EXTRACTED MATERIAL: Begin

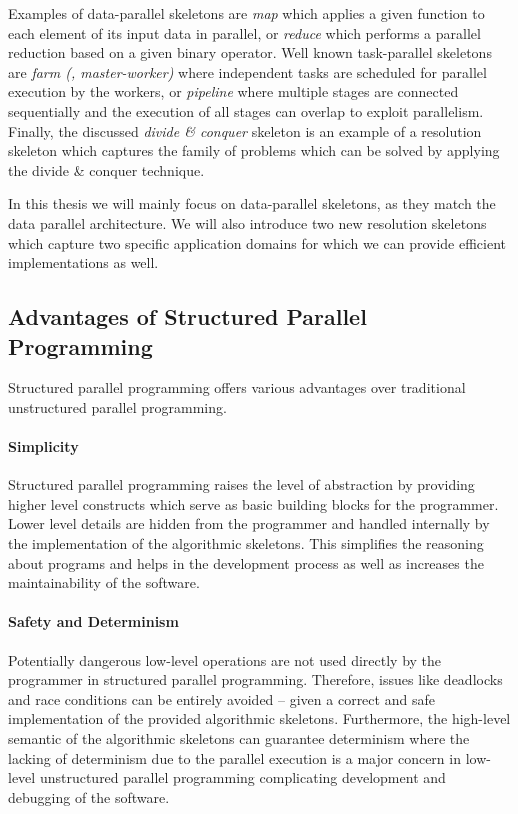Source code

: Examples of data-parallel skeletons are \emph{map} which applies a given function to each element of its input data in parallel, or \emph{reduce} which performs a parallel reduction based on a given binary operator.
Well known task-parallel skeletons are \emph{farm (\aka, master-worker)} where independent tasks are scheduled for parallel execution by the workers, or \emph{pipeline} where multiple stages are connected sequentially and the execution of all stages can overlap to exploit parallelism.
Finally, the discussed \emph{divide \& conquer} skeleton is an example of a resolution skeleton which captures the family of problems which can be solved by applying the divide \& conquer technique.

In this thesis we will mainly focus on data-parallel skeletons, as they match the data parallel \GPU architecture.
We will also introduce two new resolution skeletons which capture two specific application domains for which we can provide efficient \GPU implementations as well.

\subsection{Advantages of Structured Parallel Programming}
Structured parallel programming offers various advantages over traditional unstructured parallel programming.

\paragraph{Simplicity}
Structured parallel programming raises the level of abstraction by providing higher level constructs which serve as basic building blocks for the programmer.
Lower level details are hidden from the programmer and handled internally by the implementation of the algorithmic skeletons.
This simplifies the reasoning about programs and helps in the development process as well as increases the maintainability of the software.

\paragraph{Safety and Determinism}
Potentially dangerous low-level operations are not used directly by the programmer in structured parallel programming.
Therefore, issues like deadlocks and race conditions can be entirely avoided -- given a correct and safe implementation of the provided algorithmic skeletons.
Furthermore, the high-level semantic of the algorithmic skeletons can guarantee determinism where the lacking of determinism due to the parallel execution is a major concern in low-level unstructured parallel programming complicating development and debugging of the software.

EXTRACTED MATERIAL: End

# [TRY IT]
The full set of entries should be transcribed exactly, pictures left aside.

# [TASK ANSWER]
Source code

: Examples of data-parallel skeletons are \emph{map} which applies a given function to each element of its input data in parallel, or \emph{reduce} which performs a parallel reduction based on a given binary operator.
Well known task-parallel skeletons are \emph{farm (\aka, master-worker)} where independent tasks are scheduled for parallel execution by the workers, or \emph{pipeline} where multiple stages are connected sequentially and the execution of all stages can overlap to exploit parallelism.
Finally, the discussed \emph{divide \& conquer} skeleton is an example of a resolution skeleton which captures the family of problems which can be solved by applying the divide \& conquer technique.

In this thesis we will mainly focus on data-parallel skeletons, as they match the data parallel \GPU architecture.
We will also introduce two new resolution skeletons which capture two specific application domains for which we can provide efficient \GPU implementations as well.

\subsection{Advantages of Structured Parallel Programming}
Structured parallel programming offers various advantages over traditional unstructured parallel programming.

\paragraph{Simplicity}
Structured parallel programming raises the level of abstraction by providing higher level constructs which serve as basic building blocks for the programmer.
Lower level details are hidden from the programmer and handled internally by the implementation of the algorithmic skeletons.
This simplifies the reasoning about programs and helps in the development process as well as increases the maintainability of the software.

\paragraph{Safety and Determinism}
Potentially dangerous low-level operations are not used directly by the programmer in structured parallel programming.
Therefore, issues like deadlocks and race conditions can be entirely avoided -- given a correct and safe implementation of the provided algorithmic skeletons.
Furthermore, the high-level semantic of the algorithmic skeletons can guarantee determinism where the lacking of determinism due to the parallel execution is a major concern in low-level unstructured parallel programming complicating development and debugging of the software.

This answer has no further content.